Shapiro’s research for the Institute on Assets and Social Policy at Brandeis University has tracked the wealth of the same group of families over the past 25 years. Among these families, he said, the largest driver of inequality was housing, namely the differences in home values. At the speech in London, he said:
The ceiling of that accumulation is much greater in communities that tend to be homogenous white and communities that tend to be homogenous in terms of upper or upper-middle class status. And the foundation of that in the United States is persistent residential segregation, where communities are divided by race, ethnicity, and by socioeconomic status. The real estate market reflects that. That’s how value is created in that particular set of institution dynamics.

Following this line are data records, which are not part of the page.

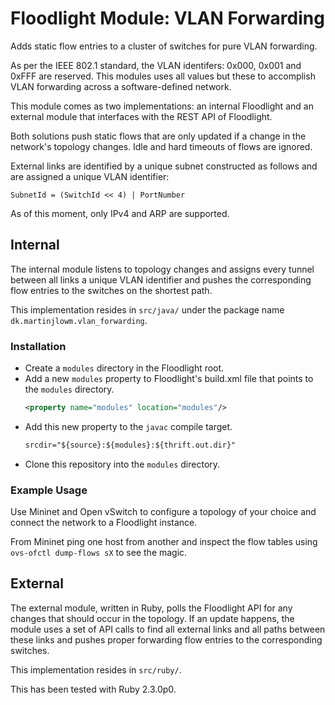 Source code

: # Floodlight Module: VLAN Forwarding #

Adds static flow entries to a cluster of switches for pure VLAN forwarding.

As per the IEEE 802.1 standard, the VLAN identifers: 0x000, 0x001 and 0xFFF are
reserved. This modules uses all values but these to accomplish VLAN forwarding
across a software-defined network.

This module comes as two implementations: an internal Floodlight and an external
module that interfaces with the REST API of Floodlight.

Both solutions push static flows that are only updated if a change in the
network's topology changes. Idle and hard timeouts of flows are ignored.

External links are identified by a unique subnet constructed as follows and are
assigned a unique VLAN identifier:

```
SubnetId = (SwitchId << 4) | PortNumber
```

As of this moment, only IPv4 and ARP are supported.

## Internal ##

The internal module listens to topology changes and assigns every tunnel between
all links a unique VLAN identifier and pushes the corresponding flow entries to
the switches on the shortest path.

This implementation resides in `src/java/` under the package name
`dk.martinjlowm.vlan_forwarding`.

### Installation ###
- Create a `modules` directory in the Floodlight root.
- Add a new `modules` property to Floodlight's build.xml file that points to the `modules` directory.
  ```xml
  <property name="modules" location="modules"/>
  ```
- Add this new property to the `javac` compile target.
  ```xml
  srcdir="${source}:${modules}:${thrift.out.dir}"
  ```
- Clone this repository into the `modules` directory.

### Example Usage ###

Use Mininet and Open vSwitch to configure a topology of your choice and connect
the network to a Floodlight instance.

From Mininet ping one host from another and inspect the flow tables using
`ovs-ofctl dump-flows sX` to see the magic.

## External ##

The external module, written in Ruby, polls the Floodlight API for any changes
that should occur in the topology. If an update happens, the module uses a set
of API calls to find all external links and all paths between these links and
pushes proper forwarding flow entries to the corresponding switches.

This implementation resides in `src/ruby/`.

This has been tested with Ruby 2.3.0p0.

Policy continues to play a role, he argued, because the tax system is used to redistribute wealth to the rich by subsidizing homeownership. The government puts far more money into subsidies for mortgages than supporting renters or people who live in affordable housing, for example.
The disparity in home equity makes addressing wealth inequality through homeownership more complicated. Darity Jr. says that the focus of federal intervention should be to help black people increase their wealth in general, and then let them decide if they want to put that wealth into homeownership. “You can’t get into the homeownership game with significant equity in your home unless you already have wealth,” Darity Jr. told Quartz.
It’s important to consider wealth, then, independent of homeownership. Black Americans have a larger portion of their wealth in housing than white Americans. The disparity here matters when you consider that the median net worth of a black homeowner is less than the median value of a black home. That’s to say that other household liabilities eat into black families’ home equity. The same cannot be said for the average white household.
To address wealth inequality, “America must undergo a vast social transformation produced by the adoption of bold national policies,” the report states. The authors recommend a reparations program tied to compensation for the legacies of slavery and Jim Crow laws, or policies that seek to address wealth inequality among all Americans, with outcomes that would disproportionately benefit black Americans on account of their extraordinarily low levels of wealth.
But while the data show that more needs to be done to address racial inequality, particularly in housing, there is a worrying change of tone at the US Department of Housing and Urban Development. Under Trump-appointed secretary Ben Carson, the department has scaled back enforcement of fair housing laws and is considering changing the department’s mission statement to remove references to promoting “inclusive” communities that are “free from discrimination.”
Correction: An earlier version of this story incorrectly said 3% of black households are millionaires or better. In fact, fewer than 2% are.